We went to Ireland in August 2019 — we’d never been and had been wanting to go forever. You cannot see everything in 10 days (we didn’t get to Northern Ireland, but will one day) but we managed to see a whole lot and honestly, we planned this very last-minute and had two kids in tow. Below, a kind of itinerary. Please note: Absolutely nothing here is sponsored or comped or promised-to-tag in any way.
Day 1: Dublin
Arrived midday and stayed at the Shelbourne. “Wow, you are very fancy!” the taxi driver informed us, but no, we’re just very good at amassing credit card points over the winter.

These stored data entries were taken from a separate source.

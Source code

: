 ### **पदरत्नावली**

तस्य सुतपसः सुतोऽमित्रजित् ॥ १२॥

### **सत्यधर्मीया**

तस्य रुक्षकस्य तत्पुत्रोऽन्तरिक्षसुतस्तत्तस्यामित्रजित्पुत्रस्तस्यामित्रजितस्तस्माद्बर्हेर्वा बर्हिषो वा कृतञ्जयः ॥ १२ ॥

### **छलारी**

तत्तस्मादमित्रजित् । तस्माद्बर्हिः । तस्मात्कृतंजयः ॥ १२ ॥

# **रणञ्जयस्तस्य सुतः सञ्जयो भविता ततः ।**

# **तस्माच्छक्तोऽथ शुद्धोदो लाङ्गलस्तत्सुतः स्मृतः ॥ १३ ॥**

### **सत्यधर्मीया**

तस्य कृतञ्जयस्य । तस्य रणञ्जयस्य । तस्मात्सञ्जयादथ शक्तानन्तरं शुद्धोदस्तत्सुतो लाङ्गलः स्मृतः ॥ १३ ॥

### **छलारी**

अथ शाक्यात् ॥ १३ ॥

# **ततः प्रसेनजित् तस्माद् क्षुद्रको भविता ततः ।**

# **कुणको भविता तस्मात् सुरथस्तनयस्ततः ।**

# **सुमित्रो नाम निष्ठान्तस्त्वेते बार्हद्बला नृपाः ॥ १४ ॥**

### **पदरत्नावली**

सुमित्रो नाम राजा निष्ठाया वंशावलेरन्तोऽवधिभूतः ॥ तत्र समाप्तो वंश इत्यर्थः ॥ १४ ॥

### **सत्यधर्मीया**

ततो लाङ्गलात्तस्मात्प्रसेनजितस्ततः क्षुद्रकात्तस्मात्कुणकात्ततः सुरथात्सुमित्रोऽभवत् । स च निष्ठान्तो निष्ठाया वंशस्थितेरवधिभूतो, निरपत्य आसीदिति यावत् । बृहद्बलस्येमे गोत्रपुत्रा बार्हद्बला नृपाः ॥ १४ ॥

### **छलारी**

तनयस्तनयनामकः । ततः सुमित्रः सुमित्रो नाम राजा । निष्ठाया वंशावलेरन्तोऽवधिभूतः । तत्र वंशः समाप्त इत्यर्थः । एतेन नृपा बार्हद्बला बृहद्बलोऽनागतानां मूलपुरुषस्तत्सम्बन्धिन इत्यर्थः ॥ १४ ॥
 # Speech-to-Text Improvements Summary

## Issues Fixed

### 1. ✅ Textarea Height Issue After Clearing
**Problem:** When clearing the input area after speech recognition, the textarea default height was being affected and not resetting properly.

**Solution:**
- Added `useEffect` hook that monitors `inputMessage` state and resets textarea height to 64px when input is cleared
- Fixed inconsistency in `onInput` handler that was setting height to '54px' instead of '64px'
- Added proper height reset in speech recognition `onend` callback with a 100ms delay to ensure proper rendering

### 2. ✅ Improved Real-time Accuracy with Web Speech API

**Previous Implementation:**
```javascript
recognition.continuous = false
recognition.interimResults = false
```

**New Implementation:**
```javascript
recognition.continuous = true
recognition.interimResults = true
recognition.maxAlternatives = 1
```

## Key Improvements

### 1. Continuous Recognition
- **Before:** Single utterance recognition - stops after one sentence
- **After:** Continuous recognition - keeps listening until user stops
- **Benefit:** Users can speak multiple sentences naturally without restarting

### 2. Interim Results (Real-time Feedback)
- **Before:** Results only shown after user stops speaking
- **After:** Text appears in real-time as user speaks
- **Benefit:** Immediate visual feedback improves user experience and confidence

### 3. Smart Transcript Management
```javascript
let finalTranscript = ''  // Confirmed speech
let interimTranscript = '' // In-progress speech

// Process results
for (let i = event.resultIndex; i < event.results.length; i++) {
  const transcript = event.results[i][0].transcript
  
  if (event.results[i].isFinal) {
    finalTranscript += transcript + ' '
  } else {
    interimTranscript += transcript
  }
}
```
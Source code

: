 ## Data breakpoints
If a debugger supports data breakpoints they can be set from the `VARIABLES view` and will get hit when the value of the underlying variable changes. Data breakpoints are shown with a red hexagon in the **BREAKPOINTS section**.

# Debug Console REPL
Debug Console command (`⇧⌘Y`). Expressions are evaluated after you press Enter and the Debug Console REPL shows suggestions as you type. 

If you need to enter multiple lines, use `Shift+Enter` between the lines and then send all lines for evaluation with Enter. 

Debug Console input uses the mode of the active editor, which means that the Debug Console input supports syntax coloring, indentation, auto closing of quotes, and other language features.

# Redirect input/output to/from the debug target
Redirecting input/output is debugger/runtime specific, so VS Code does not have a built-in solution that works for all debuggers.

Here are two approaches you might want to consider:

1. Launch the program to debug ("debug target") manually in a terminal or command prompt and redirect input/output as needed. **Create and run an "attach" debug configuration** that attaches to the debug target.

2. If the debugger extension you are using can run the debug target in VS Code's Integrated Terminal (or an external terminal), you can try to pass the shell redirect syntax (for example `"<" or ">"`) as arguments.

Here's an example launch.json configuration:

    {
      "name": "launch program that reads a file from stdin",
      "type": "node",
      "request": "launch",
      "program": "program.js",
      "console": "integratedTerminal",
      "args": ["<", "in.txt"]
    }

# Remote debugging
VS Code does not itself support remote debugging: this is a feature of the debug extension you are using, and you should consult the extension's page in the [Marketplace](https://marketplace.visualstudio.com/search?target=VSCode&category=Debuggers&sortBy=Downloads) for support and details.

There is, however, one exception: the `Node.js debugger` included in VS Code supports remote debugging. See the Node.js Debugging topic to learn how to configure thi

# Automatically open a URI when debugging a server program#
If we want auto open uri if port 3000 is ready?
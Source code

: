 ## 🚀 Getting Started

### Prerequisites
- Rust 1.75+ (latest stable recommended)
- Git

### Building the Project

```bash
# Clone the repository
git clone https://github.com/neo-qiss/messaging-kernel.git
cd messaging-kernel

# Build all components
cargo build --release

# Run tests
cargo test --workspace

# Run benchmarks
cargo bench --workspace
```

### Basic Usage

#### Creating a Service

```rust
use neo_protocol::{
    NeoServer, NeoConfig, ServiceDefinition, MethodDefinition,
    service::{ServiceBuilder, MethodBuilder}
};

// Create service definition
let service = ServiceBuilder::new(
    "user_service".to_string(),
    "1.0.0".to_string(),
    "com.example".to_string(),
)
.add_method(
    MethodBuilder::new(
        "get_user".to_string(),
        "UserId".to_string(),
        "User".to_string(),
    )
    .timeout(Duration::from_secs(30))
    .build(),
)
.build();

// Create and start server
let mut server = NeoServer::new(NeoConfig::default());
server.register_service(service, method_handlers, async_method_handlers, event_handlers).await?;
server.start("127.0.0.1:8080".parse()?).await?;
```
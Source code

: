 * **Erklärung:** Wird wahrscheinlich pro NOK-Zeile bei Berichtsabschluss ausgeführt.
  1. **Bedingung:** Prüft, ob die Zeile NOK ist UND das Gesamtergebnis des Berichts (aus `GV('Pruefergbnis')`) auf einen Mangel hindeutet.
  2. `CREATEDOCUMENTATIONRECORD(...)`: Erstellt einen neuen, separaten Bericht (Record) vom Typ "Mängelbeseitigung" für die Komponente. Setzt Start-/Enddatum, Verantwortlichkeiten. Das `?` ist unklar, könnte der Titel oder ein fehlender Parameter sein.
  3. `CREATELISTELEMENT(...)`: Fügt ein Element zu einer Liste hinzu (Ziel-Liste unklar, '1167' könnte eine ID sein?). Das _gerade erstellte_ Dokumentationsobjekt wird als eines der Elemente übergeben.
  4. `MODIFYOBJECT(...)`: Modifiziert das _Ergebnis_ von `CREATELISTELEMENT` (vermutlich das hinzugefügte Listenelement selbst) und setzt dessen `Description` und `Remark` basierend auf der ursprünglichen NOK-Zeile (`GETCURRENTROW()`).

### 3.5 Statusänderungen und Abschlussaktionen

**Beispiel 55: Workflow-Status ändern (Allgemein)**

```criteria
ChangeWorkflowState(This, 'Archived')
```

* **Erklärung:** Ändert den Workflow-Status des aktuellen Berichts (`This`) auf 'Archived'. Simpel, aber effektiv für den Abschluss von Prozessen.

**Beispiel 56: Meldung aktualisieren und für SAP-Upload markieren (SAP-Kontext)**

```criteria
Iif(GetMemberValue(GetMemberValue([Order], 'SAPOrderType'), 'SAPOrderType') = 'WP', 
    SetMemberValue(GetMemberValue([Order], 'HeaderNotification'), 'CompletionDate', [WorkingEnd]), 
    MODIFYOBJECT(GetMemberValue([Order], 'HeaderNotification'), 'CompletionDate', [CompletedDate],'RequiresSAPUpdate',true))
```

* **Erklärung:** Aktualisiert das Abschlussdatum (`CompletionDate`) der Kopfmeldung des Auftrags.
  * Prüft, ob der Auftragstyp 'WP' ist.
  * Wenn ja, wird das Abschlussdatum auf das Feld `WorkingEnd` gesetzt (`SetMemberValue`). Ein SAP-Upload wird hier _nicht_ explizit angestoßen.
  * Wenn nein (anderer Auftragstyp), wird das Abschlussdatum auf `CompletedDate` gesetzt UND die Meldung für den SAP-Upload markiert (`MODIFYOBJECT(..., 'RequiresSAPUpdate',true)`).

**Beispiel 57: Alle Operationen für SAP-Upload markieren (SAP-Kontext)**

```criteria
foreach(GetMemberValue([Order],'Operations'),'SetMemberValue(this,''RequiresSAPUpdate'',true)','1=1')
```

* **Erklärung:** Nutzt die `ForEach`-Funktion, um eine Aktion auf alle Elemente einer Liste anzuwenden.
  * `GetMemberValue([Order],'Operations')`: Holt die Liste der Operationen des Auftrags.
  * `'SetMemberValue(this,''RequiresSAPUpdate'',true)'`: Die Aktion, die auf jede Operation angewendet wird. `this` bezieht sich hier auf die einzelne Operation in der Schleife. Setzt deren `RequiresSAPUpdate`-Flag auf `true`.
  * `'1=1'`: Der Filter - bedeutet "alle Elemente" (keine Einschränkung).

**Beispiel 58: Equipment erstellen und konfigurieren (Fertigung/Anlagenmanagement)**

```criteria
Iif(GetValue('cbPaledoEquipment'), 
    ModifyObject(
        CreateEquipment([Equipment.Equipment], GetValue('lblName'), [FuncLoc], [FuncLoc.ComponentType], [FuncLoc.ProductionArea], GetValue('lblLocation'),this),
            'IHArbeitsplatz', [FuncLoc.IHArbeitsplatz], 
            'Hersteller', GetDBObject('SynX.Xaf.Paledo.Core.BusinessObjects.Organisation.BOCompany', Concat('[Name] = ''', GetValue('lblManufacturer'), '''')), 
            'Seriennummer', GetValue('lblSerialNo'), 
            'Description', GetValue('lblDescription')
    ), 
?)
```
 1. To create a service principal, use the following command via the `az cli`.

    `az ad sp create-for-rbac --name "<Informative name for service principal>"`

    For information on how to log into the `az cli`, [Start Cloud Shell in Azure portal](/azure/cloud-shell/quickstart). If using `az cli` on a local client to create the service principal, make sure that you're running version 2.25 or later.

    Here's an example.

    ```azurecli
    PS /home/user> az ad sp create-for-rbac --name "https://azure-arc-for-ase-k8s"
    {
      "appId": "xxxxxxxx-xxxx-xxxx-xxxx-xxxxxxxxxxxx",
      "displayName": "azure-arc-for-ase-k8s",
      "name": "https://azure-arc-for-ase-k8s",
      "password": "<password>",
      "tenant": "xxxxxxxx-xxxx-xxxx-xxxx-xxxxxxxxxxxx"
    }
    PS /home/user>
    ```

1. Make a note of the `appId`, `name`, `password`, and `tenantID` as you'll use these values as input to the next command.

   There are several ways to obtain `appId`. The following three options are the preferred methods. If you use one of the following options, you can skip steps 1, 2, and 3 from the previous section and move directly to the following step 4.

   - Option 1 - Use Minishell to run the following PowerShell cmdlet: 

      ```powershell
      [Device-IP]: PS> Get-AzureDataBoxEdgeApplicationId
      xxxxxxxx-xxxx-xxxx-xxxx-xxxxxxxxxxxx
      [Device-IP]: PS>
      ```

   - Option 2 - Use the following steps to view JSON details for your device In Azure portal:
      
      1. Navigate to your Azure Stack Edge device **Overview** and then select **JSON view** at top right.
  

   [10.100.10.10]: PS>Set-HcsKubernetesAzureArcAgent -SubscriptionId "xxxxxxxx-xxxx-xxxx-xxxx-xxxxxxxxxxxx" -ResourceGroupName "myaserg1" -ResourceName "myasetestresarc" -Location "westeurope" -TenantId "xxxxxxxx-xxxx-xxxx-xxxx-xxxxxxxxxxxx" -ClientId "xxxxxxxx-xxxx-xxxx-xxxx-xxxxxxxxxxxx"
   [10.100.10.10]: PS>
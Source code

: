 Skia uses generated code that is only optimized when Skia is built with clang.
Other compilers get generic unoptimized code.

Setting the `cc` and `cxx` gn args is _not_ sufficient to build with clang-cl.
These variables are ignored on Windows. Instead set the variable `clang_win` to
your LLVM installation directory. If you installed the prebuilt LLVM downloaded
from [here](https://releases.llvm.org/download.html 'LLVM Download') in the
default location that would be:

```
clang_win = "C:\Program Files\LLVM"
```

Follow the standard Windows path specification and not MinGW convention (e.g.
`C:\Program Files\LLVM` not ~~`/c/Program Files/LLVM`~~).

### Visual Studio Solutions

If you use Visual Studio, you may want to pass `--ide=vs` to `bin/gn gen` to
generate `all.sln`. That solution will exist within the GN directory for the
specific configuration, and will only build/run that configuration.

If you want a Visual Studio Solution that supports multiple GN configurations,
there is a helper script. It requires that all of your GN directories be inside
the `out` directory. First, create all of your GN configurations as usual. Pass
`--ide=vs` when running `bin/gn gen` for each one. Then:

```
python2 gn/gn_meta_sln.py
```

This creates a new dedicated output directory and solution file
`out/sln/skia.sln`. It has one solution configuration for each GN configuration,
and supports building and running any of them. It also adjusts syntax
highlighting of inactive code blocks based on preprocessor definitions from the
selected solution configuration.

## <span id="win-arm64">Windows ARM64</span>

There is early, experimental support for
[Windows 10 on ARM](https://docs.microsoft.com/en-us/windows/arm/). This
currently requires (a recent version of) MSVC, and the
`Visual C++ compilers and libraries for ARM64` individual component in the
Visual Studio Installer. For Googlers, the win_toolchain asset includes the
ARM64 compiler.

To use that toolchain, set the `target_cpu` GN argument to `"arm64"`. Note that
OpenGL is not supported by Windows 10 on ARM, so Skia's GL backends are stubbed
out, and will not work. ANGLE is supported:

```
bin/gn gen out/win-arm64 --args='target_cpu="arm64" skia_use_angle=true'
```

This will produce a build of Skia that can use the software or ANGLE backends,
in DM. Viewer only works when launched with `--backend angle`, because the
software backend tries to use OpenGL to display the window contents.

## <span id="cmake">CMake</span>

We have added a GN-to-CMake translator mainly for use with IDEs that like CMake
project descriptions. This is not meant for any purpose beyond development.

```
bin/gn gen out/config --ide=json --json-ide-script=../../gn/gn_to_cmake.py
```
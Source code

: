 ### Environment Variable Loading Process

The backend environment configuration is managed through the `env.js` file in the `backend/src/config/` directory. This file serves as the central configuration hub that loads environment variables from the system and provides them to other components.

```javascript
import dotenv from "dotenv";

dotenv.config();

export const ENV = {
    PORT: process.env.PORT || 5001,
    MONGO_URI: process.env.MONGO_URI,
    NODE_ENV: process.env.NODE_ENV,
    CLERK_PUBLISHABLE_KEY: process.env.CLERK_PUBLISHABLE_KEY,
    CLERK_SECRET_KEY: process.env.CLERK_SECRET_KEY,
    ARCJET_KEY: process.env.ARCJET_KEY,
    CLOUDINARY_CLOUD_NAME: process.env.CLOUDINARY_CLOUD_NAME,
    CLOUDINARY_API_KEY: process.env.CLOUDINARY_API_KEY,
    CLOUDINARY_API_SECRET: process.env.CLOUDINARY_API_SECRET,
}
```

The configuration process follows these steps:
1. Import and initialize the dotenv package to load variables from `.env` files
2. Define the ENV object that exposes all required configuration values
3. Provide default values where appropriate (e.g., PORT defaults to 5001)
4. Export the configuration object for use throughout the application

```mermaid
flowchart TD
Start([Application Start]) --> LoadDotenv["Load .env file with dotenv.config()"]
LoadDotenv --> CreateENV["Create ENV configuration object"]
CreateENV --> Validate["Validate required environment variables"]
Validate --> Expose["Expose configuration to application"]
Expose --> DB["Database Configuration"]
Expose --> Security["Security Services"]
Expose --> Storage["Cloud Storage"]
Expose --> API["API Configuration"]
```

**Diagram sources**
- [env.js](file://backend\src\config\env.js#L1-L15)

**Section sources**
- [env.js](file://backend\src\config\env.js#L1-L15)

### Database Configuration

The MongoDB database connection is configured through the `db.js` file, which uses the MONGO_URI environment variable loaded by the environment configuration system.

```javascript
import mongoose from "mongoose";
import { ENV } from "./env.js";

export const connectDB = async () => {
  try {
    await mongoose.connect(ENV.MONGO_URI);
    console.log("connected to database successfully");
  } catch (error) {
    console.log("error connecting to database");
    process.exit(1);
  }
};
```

“Breakfast” for us at Hatch & Sons nearby. Hearty and excellent.
Crashed for a few hours (no, the 5 hours of nonexistent sleep on a redeye doesn’t count as a night’s sleep) then wandered around. There’s a great playground at St. Stephen’s Green Park.
Found Murphy’s, a beloved small ice cream chain. Do not miss the sea salt (they make their own sea salt in Dingle!), the brown bread, or, well, anything. The boozy ice creams are no joke. They’re fantastically friendly and want you to have a sample of each flavor before you make a choice.
More wandering and dinner at L. Mulligan. Grocer, with updated pub fare and all sorts of charms (menus are tucked in old books, many are children’s classics). The scotch eggs are famous but I’ll never forget the crispy gubbeen — that is, a wedge of delicious cheese, battered and fried, and served with some crunchy, salady things.
Day 2: Dublin
Breakfast at Two Pups, a coffee shop with a solid menu. We had scones and variations on eggs on good toast. Vowed to get one of my cookbooks on display there one day, heheh.
Went on a Viking Splash Tour, which is the kind of thing you do when you have kids. It was actually really interesting, learned a lot about the Viking history of the city, and they’ll show you where U2 records and more fun stuff. You definitely need to buy tickets in advance; we did so the day before online.
Went to Queen of Tarts for treats — the apple crumble tart is famous for good reason. Didn’t get to the raspberry scone, but I hear it shouldn’t be missed. We walked them over to Trinity and ate them on the steps by the library.
More wandering and then dinner at Brother Hubbard. Far more famous for their brunch, I have no regrets about going for dinner because everything we ate was perfect.
A few Dublin spots we’d have gotten to with more time, energy, fewer children, or the foresight to make a reservation: Uno Mas, Etto, Pepper Pot, The Winding Stair, The Cake Cafe, Seafood Cafe
Day 3: Dublin to Galway
Breakfast at The Fumbally, a really lovely neighborhood-y space and then we went to pick up a rental car to drive to Galway. Had we ever driven on the “wrong” side of the road before? Nah, but no time like the present.
Arrived in Galway in one piece and relatively few scratches on the car, ha. (Get all the insurance, but you already knew that.) We stayed at the Glenlo Abbey, an old castle that’s been transformed into a hotel. There are many of these castle transformations in Ireland. This was a little castle-in-the-front, motel-in-the-back looking from the outside but inside, the rooms were really nice and updated exactly as you hoped they would be (no old plumbing or pills, praise be).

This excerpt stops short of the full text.